• _What you should do_
Scan the data below and copy each line where "that" occurs.

• _Record extracts_

# # # # # # #

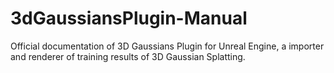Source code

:# 3dGaussiansPlugin-Manual
Official documentation of 3D Gaussians Plugin for Unreal Engine, a importer and renderer of training results of 3D Gaussian Splatting.
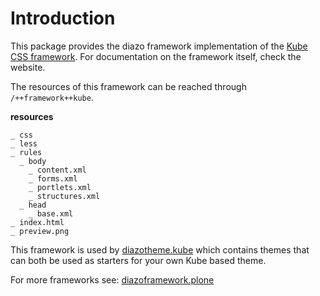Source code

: Introduction
============
This package provides the diazo framework implementation of the
[Kube CSS framework](http://imperavi.com/kube/). For documentation
on the framework itself, check the website.

The resources of this framework can be reached through 
`/++framework++kube`.

**resources**

    _ css
    _ less
    _ rules
      _ body
        _ content.xml
        _ forms.xml
        _ portlets.xml
        _ structures.xml
      _ head
        _ base.xml
    _ index.html
    _ preview.png

This framework is used by 
 [diazotheme.kube](https://github.com/TH-code/diazotheme.kube) 
which contains themes that can both be used as starters for 
your own Kube based theme.

For more frameworks see: 
[diazoframework.plone](https://github.com/TH-code/diazoframework.plone#current-frameworks)
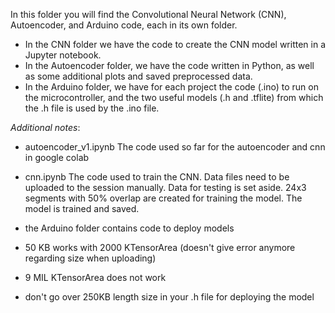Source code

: In this folder you will find the Convolutional Neural Network (CNN), Autoencoder, and Arduino code, each in its own folder.
- In the CNN folder we have the code to create the CNN model written in a Jupyter notebook.
- In the Autoencoder folder, we have the code written in Python, as well as some additional plots and saved preprocessed data.
- In the Arduino folder, we have for each project the code (.ino) to run on the microcontroller, and the two useful models (.h and .tflite) from which the .h file is used by the .ino file.


*Additional notes*:
- autoencoder_v1.ipynb
The code used so far for the autoencoder and cnn in google colab

- cnn.ipynb
  The code used to train the CNN. Data files need to be uploaded to the session manually. Data for testing is set aside.
  24x3 segments with 50% overlap are created for training the model.
  The model is trained and saved.
  


- the Arduino folder contains code to deploy models


- 50 KB works with 2000 KTensorArea (doesn't give error anymore regarding size when uploading)
- 9 MIL KTensorArea does not work
- don't go over 250KB length size in your .h file for deploying the model
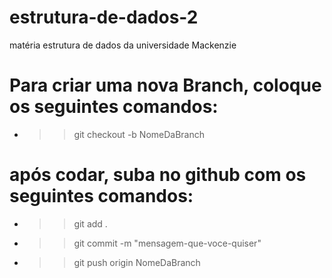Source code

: # estrutura-de-dados-2
matéria estrutura de dados da universidade Mackenzie

# Para criar uma nova Branch, coloque os seguintes comandos:
- >> git checkout -b NomeDaBranch
# após codar, suba no github com os seguintes comandos:
- >> git add .
- >> git commit -m "mensagem-que-voce-quiser"
- >> git push origin NomeDaBranch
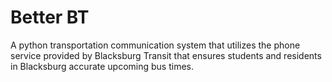 # Better BT
A python transportation communication system that utilizes the phone service provided by Blacksburg Transit that ensures students and residents in Blacksburg accurate upcoming bus times.
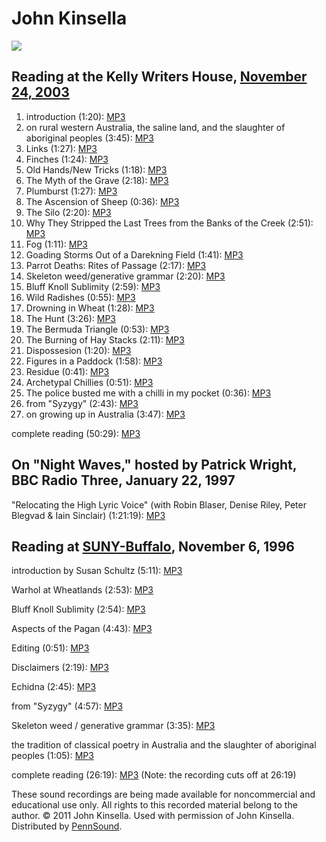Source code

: John Kinsella
=============

![](http://media.sas.upenn.edu/pennsound/authors/Kinsella/Kinsella.jpg)

Reading at the Kelly Writers House, [November 24, 2003](http://writing.upenn.edu/wh/calendar/1103.html#24)
----------------------------------------------------------------------------------------------------------

1.  introduction (1:20): [MP3](http://media.sas.upenn.edu/pennsound/authors/Kinsella/11-24-03/Kinsella-John_01_introduction_KWH-UPenn_11-24-2003.mp3)
2.  on rural western Australia, the saline land, and the slaughter of aboriginal peoples (3:45): [MP3](http://media.sas.upenn.edu/pennsound/authors/Kinsella/11-24-03/Kinsella-John_02_on-rural-western-Australia_KWH-UPenn_11-24-2003.mp3)
3.  Links (1:27): [MP3](http://media.sas.upenn.edu/pennsound/authors/Kinsella/11-24-03/Kinsella-John_03_Links_KWH-UPenn_11-24-2003.mp3)
4.  Finches (1:24): [MP3](http://media.sas.upenn.edu/pennsound/authors/Kinsella/11-24-03/Kinsella-John_04_Finches_KWH-UPenn_11-24-2003.mp3)
5.  Old Hands/New Tricks (1:18): [MP3](http://media.sas.upenn.edu/pennsound/authors/Kinsella/11-24-03/Kinsella-John_05_Old-Hands-New-Tricks_KWH-UPenn_11-24-2003.mp3)
6.  The Myth of the Grave (2:18): [MP3](http://media.sas.upenn.edu/pennsound/authors/Kinsella/11-24-03/Kinsella-John_06_The-Myth-of-the-Grave_KWH-UPenn_11-24-2003.mp3)
7.  Plumburst (1:27): [MP3](http://media.sas.upenn.edu/pennsound/authors/Kinsella/11-24-03/Kinsella-John_07_Plumburst_KWH-UPenn_11-24-2003.mp3)
8.  The Ascension of Sheep (0:36): [MP3](http://media.sas.upenn.edu/pennsound/authors/Kinsella/11-24-03/Kinsella-John_08_The-Ascension-of-Sheep_KWH-UPenn_11-24-2003.mp3)
9.  The Silo (2:20): [MP3](http://media.sas.upenn.edu/pennsound/authors/Kinsella/11-24-03/Kinsella-John_09_The-Silo_KWH-UPenn_11-24-2003.mp3)
10. Why They Stripped the Last Trees from the Banks of the Creek (2:51): [MP3](http://media.sas.upenn.edu/pennsound/authors/Kinsella/11-24-03/Kinsella-John_10_Why-They-Stripped-the-Last-Tress-from-the-Banks-of-the-Creek_KWH-UPenn_11-24-2003.mp3)
11. Fog (1:11): [MP3](http://media.sas.upenn.edu/pennsound/authors/Kinsella/11-24-03/Kinsella-John_11_Fog_KWH-UPenn_11-24-2003.mp3)
12. Goading Storms Out of a Darekning Field (1:41): [MP3](http://media.sas.upenn.edu/pennsound/authors/Kinsella/11-24-03/Kinsella-John_12_Goading-Storms-Out-of-a-Darkening-Field_KWH-UPenn_11-24-2003.mp3)
13. Parrot Deaths: Rites of Passage (2:17): [MP3](http://media.sas.upenn.edu/pennsound/authors/Kinsella/11-24-03/Kinsella-John_13_Parrot-Deaths-Rites-of-Passage_KWH-UPenn_11-24-2003.mp3)
14. Skeleton weed/generative grammar (2:20): [MP3](http://media.sas.upenn.edu/pennsound/authors/Kinsella/11-24-03/Kinsella-John_14_Skeleton-weed-generative-grammar_KWH-UPenn_11-24-2003.mp3)
15. Bluff Knoll Sublimity (2:59): [MP3](http://media.sas.upenn.edu/pennsound/authors/Kinsella/11-24-03/Kinsella-John_15_Bluff-Knoll-Sublimity_KWH-UPenn_11-24-2003.mp3)
16. Wild Radishes (0:55): [MP3](http://media.sas.upenn.edu/pennsound/authors/Kinsella/11-24-03/Kinsella-John_16_Wild-Radishes_KWH-UPenn_11-24-2003.mp3)
17. Drowning in Wheat (1:28): [MP3](http://media.sas.upenn.edu/pennsound/authors/Kinsella/11-24-03/Kinsella-John_17_Drowning-in-Wheat_KWH-UPenn_11-24-2003.mp3)
18. The Hunt (3:26): [MP3](http://media.sas.upenn.edu/pennsound/authors/Kinsella/11-24-03/Kinsella-John_18_The-Hunt_KWH-UPenn_11-24-2003.mp3)
19. The Bermuda Triangle (0:53): [MP3](http://media.sas.upenn.edu/pennsound/authors/Kinsella/11-24-03/Kinsella-John_19_The-Bermuda-Triangle_KWH-UPenn_11-24-2003.mp3)
20. The Burning of Hay Stacks (2:11): [MP3](http://media.sas.upenn.edu/pennsound/authors/Kinsella/11-24-03/Kinsella-John_20_The-Burning-of-Hay-Stacks_KWH-UPenn_11-24-2003.mp3)
21. Dispossesion (1:20): [MP3](http://media.sas.upenn.edu/pennsound/authors/Kinsella/11-24-03/Kinsella-John_21_Dispossesion_KWH-UPenn_11-24-2003.mp3)
22. Figures in a Paddock (1:58): [MP3](http://media.sas.upenn.edu/pennsound/authors/Kinsella/11-24-03/Kinsella-John_22_Figures-in-a-Paddock_KWH-UPenn_11-24-2003.mp3)
23. Residue (0:41): [MP3](http://media.sas.upenn.edu/pennsound/authors/Kinsella/11-24-03/Kinsella-John_23_Residue_KWH-UPenn_11-24-2003.mp3)
24. Archetypal Chillies (0:51): [MP3](http://media.sas.upenn.edu/pennsound/authors/Kinsella/11-24-03/Kinsella-John_24_Archetypal-Chillies_KWH-UPenn_11-24-2003.mp3)
25. The police busted me with a chilli in my pocket (0:36): [MP3](http://media.sas.upenn.edu/pennsound/authors/Kinsella/11-24-03/Kinsella-John_25_The-police-busted-me-with-a-chilli-in-my-pocket_KWH-UPenn_11-24-2003.mp3)
26. from "Syzygy" (2:43): [MP3](http://media.sas.upenn.edu/pennsound/authors/Kinsella/11-24-03/Kinsella-John_26_from-Syzygy_KWH-UPenn_11-24-2003.mp3)
27. on growing up in Australia (3:47): [MP3](http://media.sas.upenn.edu/pennsound/authors/Kinsella/11-24-03/Kinsella-John_27_on-growing-up-in-Australia_KWH-UPenn_11-24-2003.mp3)

complete reading (50:29): [MP3](http://media.sas.upenn.edu/pennsound/misc/Kinsella-John_reading_KWH-UPenn_11-24-2003.mp3)

On "Night Waves," hosted by Patrick Wright, BBC Radio Three, January 22, 1997
-----------------------------------------------------------------------------

"Relocating the High Lyric Voice" (with Robin Blaser, Denise Riley, Peter Blegvad & Iain Sinclair) (1:21:19): [MP3](http://media.sas.upenn.edu/pennsound/authors/Blaser/Blaser-Robin_Relocating-Hi-Lyric-Voice_BBC_1994.mp3)

Reading at [SUNY-Buffalo](http://writing.upenn.edu/pennsound/x/Buffalo.php), November 6, 1996
---------------------------------------------------------------------------------------------

introduction by Susan Schultz (5:11): [MP3](http://media.sas.upenn.edu/pennsound/authors/Kinsella/11-6-96/Shultz-Susan_01_Introduction_SUNY-Buffalo_11-6-96.mp3)

Warhol at Wheatlands (2:53): [MP3](http://media.sas.upenn.edu/pennsound/authors/Kinsella/11-6-96/Kinsella-John_01_Warhol-at-Wheatlands_SUNY-Buffalo_11-6-96.mp3)

Bluff Knoll Sublimity (2:54): [MP3](http://media.sas.upenn.edu/pennsound/authors/Kinsella/11-6-96/Kinsella-John_02_Bluff-Knoll-Sublimity_SUNY-Buffalo_11-6-96.mp3)

Aspects of the Pagan (4:43): [MP3](http://media.sas.upenn.edu/pennsound/authors/Kinsella/11-6-96/Kinsella-John_03_Aspects-of-the-Pagan_SUNY-Buffalo_11-6-96.mp3)

Editing (0:51): [MP3](http://media.sas.upenn.edu/pennsound/authors/Kinsella/11-6-96/Kinsella-John_04_Editing_SUNY-Buffalo_11-6-96.mp3)

Disclaimers (2:19): [MP3](http://media.sas.upenn.edu/pennsound/authors/Kinsella/11-6-96/Kinsella-John_05_Disclaimers_SUNY-Buffalo_11-6-96.mp3)

Echidna (2:45): [MP3](http://media.sas.upenn.edu/pennsound/authors/Kinsella/11-6-96/Kinsella-John_06_Echidna_SUNY-Buffalo_11-6-96.mp3)

from "Syzygy" (4:57): [MP3](http://media.sas.upenn.edu/pennsound/authors/Kinsella/11-6-96/Kinsella-John_07_Syzygy_SUNY-Buffalo_11-6-96.mp3)

Skeleton weed / generative grammar (3:35): [MP3](http://media.sas.upenn.edu/pennsound/authors/Kinsella/11-6-96/Kinsella-John_08_Skeleton-weed-generative-grammar_SUNY-Buffalo_11-6-96.mp3)

the tradition of classical poetry in Australia and the slaughter of aboriginal peoples (1:05): [MP3](http://media.sas.upenn.edu/pennsound/authors/Kinsella/11-6-96/Kinsella-John_09_the-tradition-of-classical-poetry-in-Australia-and-the-slaughter-of-aboriginal-peoples_SUNY-Buffalo_11-6-96.mp3)

complete reading (26:19): [MP3](http://media.sas.upenn.edu/pennsound/authors/Kinsella/11-6-96/Kinsella-John_02_Complete-Reading_SUNY-Buffalo_11-6-96.mp3) (Note: the recording cuts off at 26:19)

These sound recordings are being made available for noncommercial and educational use only. All rights to this recorded material belong to the author.
© 2011 John Kinsella. Used with permission of John Kinsella. Distributed by [PennSound](http://writing.upenn.edu/pennsound/).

# # # # # # #

• _Expected answer_
which contains themes that can both be used as starters for 
A python transportation communication system that utilizes the phone service provided by Blacksburg Transit that ensures students and residents in Blacksburg accurate upcoming bus times.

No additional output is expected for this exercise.